Sen, anılması güzel olan bir söz ol. Çünkü insan, kendi hakkında söylenilen güzel sözlerden ibarettir.

Eskiler, “Eşek ölür semeri kalır; yiğit ölür hüneri kalır.” demişlerdir. Esaslı insan, arkasından hayırla yâd edilmeye vesile olacak amel-i sâlihlere sahip olandır. Bu noktada insanlığın âbideleri olan Hak dostları en güzel örnektir. Onlar ömür boyu güzel bir söz misâli olgun yaşamışlar ve böylece gönüllerde ölümsüzleşmişlerdir.

 

MESNEVİDE GÜNAH VE TÖVBE


İçteki kiri su değil, ancak gözyaşı temizler.

Affın tezâhürü gözlerdeki şebnemlerdir.

Allah korkusuyla dökülen sıcak gözyaşı, ruhu temizlemekte iksir gibidir. Mânevî bir arınma için ondan daha müessir başka bir vâsıta yoktur. Zira samîmî bir gözyaşı damlası, her zaman rahmet-i ilâhiyyeyi tuğyân ettiren en kuvvetli bir müessirdir. Bu hususta Peygamber Efendimiz buyurmuşlardır k:

“Allâh korkusuyla gözyaşı döken kişi, sağılmış süt memeye dönmedikçe cehenneme girmez.” (Tirmizî, Zühd, 9)

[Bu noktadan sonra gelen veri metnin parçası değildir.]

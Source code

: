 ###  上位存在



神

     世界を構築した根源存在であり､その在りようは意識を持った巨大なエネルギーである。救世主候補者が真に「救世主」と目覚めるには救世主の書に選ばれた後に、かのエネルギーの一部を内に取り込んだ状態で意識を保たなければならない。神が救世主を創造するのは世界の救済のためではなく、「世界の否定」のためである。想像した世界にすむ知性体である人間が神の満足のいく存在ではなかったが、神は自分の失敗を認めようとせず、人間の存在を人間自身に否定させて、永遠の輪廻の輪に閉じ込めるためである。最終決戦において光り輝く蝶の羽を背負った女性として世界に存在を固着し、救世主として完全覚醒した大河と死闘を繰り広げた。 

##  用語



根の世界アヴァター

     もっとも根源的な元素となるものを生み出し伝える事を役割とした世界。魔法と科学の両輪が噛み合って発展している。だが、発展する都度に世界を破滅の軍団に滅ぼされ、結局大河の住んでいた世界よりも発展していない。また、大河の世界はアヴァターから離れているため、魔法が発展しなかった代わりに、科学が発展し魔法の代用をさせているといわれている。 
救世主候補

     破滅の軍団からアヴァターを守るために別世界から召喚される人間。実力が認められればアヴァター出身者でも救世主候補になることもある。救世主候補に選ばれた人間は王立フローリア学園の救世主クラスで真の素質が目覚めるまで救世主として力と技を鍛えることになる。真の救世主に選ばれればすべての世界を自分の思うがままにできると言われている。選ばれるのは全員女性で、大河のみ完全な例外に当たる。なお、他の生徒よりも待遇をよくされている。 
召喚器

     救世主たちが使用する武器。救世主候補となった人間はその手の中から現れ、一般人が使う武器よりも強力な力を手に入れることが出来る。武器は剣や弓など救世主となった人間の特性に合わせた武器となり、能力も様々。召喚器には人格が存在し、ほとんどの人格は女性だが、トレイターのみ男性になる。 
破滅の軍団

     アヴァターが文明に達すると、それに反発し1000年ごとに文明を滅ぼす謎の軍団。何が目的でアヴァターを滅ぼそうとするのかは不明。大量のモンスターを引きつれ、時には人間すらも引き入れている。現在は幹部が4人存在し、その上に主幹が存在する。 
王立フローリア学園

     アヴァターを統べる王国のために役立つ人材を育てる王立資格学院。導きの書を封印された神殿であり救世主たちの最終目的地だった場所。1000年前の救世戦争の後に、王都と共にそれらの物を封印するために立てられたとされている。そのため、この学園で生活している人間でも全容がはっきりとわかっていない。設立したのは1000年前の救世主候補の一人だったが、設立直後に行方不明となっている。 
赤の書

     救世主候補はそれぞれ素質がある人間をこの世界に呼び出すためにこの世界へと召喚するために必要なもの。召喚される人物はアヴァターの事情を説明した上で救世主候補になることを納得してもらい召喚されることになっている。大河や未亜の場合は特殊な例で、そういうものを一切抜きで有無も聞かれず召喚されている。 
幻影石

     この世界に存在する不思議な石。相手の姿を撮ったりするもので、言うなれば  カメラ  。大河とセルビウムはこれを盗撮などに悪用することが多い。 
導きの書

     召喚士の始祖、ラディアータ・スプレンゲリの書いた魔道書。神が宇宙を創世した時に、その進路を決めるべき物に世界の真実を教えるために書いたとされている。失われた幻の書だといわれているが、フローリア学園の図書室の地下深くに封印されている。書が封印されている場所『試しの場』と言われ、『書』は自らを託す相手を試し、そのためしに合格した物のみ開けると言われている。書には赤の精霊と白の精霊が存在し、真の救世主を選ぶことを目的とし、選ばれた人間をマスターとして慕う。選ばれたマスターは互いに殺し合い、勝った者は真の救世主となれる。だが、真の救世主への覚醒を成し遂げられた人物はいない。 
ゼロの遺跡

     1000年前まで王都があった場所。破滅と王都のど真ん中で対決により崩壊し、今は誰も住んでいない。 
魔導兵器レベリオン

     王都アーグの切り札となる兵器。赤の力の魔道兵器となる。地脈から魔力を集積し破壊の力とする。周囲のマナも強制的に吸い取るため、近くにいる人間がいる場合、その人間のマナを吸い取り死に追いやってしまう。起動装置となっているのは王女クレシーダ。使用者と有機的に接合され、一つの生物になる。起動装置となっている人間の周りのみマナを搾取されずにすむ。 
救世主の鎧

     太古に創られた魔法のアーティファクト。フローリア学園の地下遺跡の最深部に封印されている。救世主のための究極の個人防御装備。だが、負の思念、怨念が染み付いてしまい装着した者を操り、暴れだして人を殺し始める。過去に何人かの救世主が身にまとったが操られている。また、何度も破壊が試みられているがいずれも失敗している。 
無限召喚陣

Mevlânâ Hazretleri, gözyaşını şöyle tasvir eder:

“Mum, ağlayıp gözyaşı dökünce daha da aydın bir hâl alır. Ağaç dalı da, ağlayan bulutun bereketi ve güneşin harâretiyle yeşerir, tazelenir. Yâni bir meyvenin yetişmesi için harâret ve su gerekir.”

“Tıpkı bunlar gibi, tevbelerin kabulü için de bulut ve şimşek, yâni gözyaşı ve gönül yanışı ister.”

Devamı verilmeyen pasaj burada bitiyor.